He believes H.B. 645 will open the door for more standard billboards, electronic billboards and taller billboards.

The executive director of the North Carolina Outdoor Advertising Association says Longest is wrong on two of those three points.

"It does nothing to increase the number of signs in any city or town. This legislation is a win-win for the taxpayers and the industry because we get to retain the signs that in most cases the government would have pay for when they're taken from us," T. J. Bugbee said in a phone interview.

He pointed to the Town of Cary which has zero billboards.

He says the town is not opposing the bill.

A spokesperson for Cary confirmed that, saying that while the town is closely monitoring the legislation, it understands the bill mostly concerns relocation of billboards.

And since the town has none there's nothing to be concerned about.

Bugbee says the bill doesn't change the current status of electronic billboards.

But he did say Longest is correct about the bill allowing for taller billboards.

"As for height increases, it would allow for a minimal height increase up to 50 feet. But we would not be able to increase the square footage of a sign," Bugbee said.

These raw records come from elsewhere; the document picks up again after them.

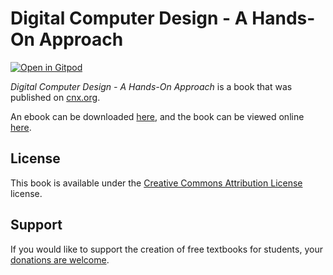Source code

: # Digital Computer Design - A Hands-On Approach

[![Open in Gitpod](https://gitpod.io/button/open-in-gitpod.svg)](https://gitpod.io/from-referrer/)

_Digital Computer Design - A Hands-On Approach_ is a book that was published on [cnx.org](https://cnx.org/).

An ebook can be downloaded [here](https://github.com/cnx-user-books/cnxbook-digital-computer-design-a-hands-on-approach/releases/latest), and the book can be viewed online [here](https://github.com/cnx-user-books/cnxbook-digital-computer-design-a-hands-on-approach/releases/latest).

## License
This book is available under the [Creative Commons Attribution License](./LICENSE) license.

## Support
If you would like to support the creation of free textbooks for students, your [donations are welcome](https://riceconnect.rice.edu/donation/support-openstax-banner).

Longest believes many of the billboards that are raised in height will also be converted to electronic signs creating not only more visual pollution but dangerous distractions.

"So when you're on the beltline and you're trying to merge and you're trying to go through traffic, you're going to have competing for your attention a big flashing sign beside the road that changing the message every seven seconds," he said. "Those make more money for the billboard companies and that's what this bill is all about - making more money for the billboard companies. And they make more money by distracting us, distracting us as drivers and distracting us as consumers."

Bugbee says opponents are engaging in fear mongering and the bill is simply an attempt by billboard companies to get a fair shake in North Carolina.

"It allows for limited relocation of existing outdoor advertising signs which also allows us to keep the signs that we would lose that if, for example, there was a highway widening or something like that," he said. "This a reasonable ask for a business that simply doesn't want to be regulated out of existence."

The bill will be up for a vote on the floor of the state senate in the 2 p.m. session Monday.

Representatives from both sides will be there watching.

It may have to become law before citizens can decide which side is right.